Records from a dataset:
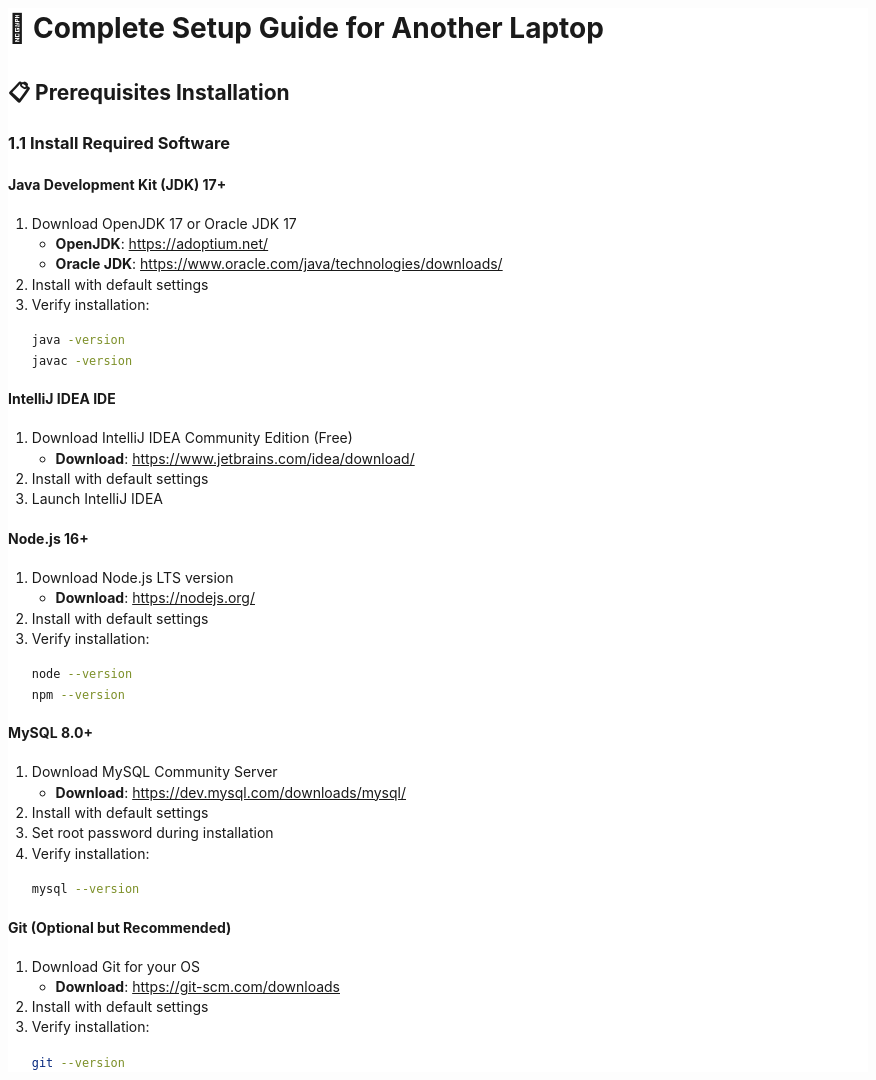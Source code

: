 # 🚀 Complete Setup Guide for Another Laptop

## 📋 **Prerequisites Installation**

### **1.1 Install Required Software**

#### **Java Development Kit (JDK) 17+**
1. Download OpenJDK 17 or Oracle JDK 17
   - **OpenJDK**: https://adoptium.net/
   - **Oracle JDK**: https://www.oracle.com/java/technologies/downloads/
2. Install with default settings
3. Verify installation:
   ```bash
   java -version
   javac -version
   ```

#### **IntelliJ IDEA IDE**
1. Download IntelliJ IDEA Community Edition (Free)
   - **Download**: https://www.jetbrains.com/idea/download/
2. Install with default settings
3. Launch IntelliJ IDEA

#### **Node.js 16+**
1. Download Node.js LTS version
   - **Download**: https://nodejs.org/
2. Install with default settings
3. Verify installation:
   ```bash
   node --version
   npm --version
   ```

#### **MySQL 8.0+**
1. Download MySQL Community Server
   - **Download**: https://dev.mysql.com/downloads/mysql/
2. Install with default settings
3. Set root password during installation
4. Verify installation:
   ```bash
   mysql --version
   ```

#### **Git (Optional but Recommended)**
1. Download Git for your OS
   - **Download**: https://git-scm.com/downloads
2. Install with default settings
3. Verify installation:
   ```bash
   git --version
   ```
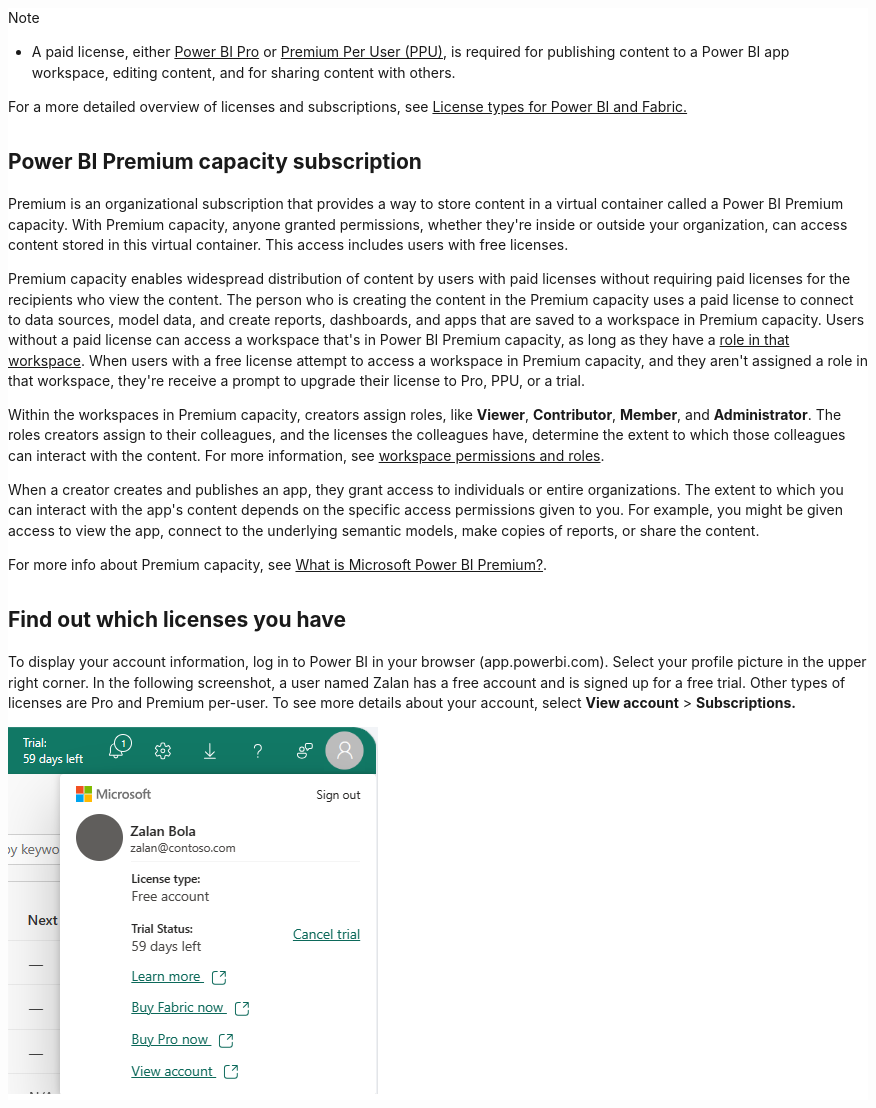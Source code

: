 > [!NOTE]
>* A paid license, either [Power BI Pro](../enterprise/service-admin-purchasing-power-bi-pro.md) or [Premium Per User (PPU)](../enterprise/service-premium-per-user-faq.yml), is required for publishing content to a Power BI app workspace, editing content, and for sharing content with others.

For a more detailed overview of licenses and subscriptions, see [License types for Power BI and Fabric.](../fundamentals/service-features-license-type.md)

## Power BI Premium capacity subscription

Premium is an organizational subscription that provides a way to store content in a virtual container called a Power BI Premium capacity. With Premium capacity, anyone granted permissions, whether they're inside or outside your organization, can access content stored in this virtual container. This access includes users with free licenses.

Premium capacity enables widespread distribution of content by users with paid licenses without requiring paid licenses for the recipients who view the content. The person who is creating the content in the Premium capacity uses a paid license to connect to data sources, model data, and create reports, dashboards, and apps that are saved to a workspace in Premium capacity. Users without a paid license can access a workspace that's in Power BI Premium capacity, as long as they have a [role in that workspace](end-user-workspaces.md). When users with a free license attempt to access a workspace in Premium capacity, and they aren't assigned a role in that workspace, they're receive a prompt to upgrade their license to Pro, PPU, or a trial. 

Within the workspaces in Premium capacity, creators assign roles, like **Viewer**, **Contributor**, **Member**, and **Administrator**. The roles creators assign to their colleagues, and the licenses the colleagues have, determine the extent to which those colleagues can interact with the content. For more information, see [workspace permissions and roles](end-user-workspaces.md#permissions-in-the-workspaces).

When a creator creates and publishes an app, they grant access to individuals or entire organizations. The extent to which you can interact with the app's content depends on the specific access permissions given to you. For example, you might be given access to view the app, connect to the underlying semantic models, make copies of reports, or share the content.

For more info about Premium capacity, see [What is Microsoft Power BI Premium?](../enterprise/service-premium-what-is.md).

## Find out which licenses you have

To display your account information, log in to Power BI in your browser (app.powerbi.com). Select your profile picture in the upper right corner. In the following screenshot, a user named Zalan has a free account and is signed up for a free trial. Other types of licenses are Pro and Premium per-user. To see more details about your account, select **View account** > **Subscriptions.**

![Screenshot of the menu that appears when you select your profile picture.](media/end-user-license/power-bi-account-manager.png)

WHAT YOU WILL DO -
From the records above, copy exactly the lines starting at the one with "#### **IntelliJ IDEA IDE**" and ending at the one with "content with others.", and no others. Pictures stay out.

WRITTEN SOLUTION -
#### **IntelliJ IDEA IDE**
1. Download IntelliJ IDEA Community Edition (Free)
   - **Download**: https://www.jetbrains.com/idea/download/
2. Install with default settings
3. Launch IntelliJ IDEA

#### **Node.js 16+**
1. Download Node.js LTS version
   - **Download**: https://nodejs.org/
2. Install with default settings
3. Verify installation:
   ```bash
   node --version
   npm --version
   ```

#### **MySQL 8.0+**
1. Download MySQL Community Server
   - **Download**: https://dev.mysql.com/downloads/mysql/
2. Install with default settings
3. Set root password during installation
4. Verify installation:
   ```bash
   mysql --version
   ```

#### **Git (Optional but Recommended)**
1. Download Git for your OS
   - **Download**: https://git-scm.com/downloads
2. Install with default settings
3. Verify installation:
   ```bash
   git --version
   ```
Source code

: > [!NOTE]
>* A paid license, either [Power BI Pro](../enterprise/service-admin-purchasing-power-bi-pro.md) or [Premium Per User (PPU)](../enterprise/service-premium-per-user-faq.yml), is required for publishing content to a Power BI app workspace, editing content, and for sharing content with others.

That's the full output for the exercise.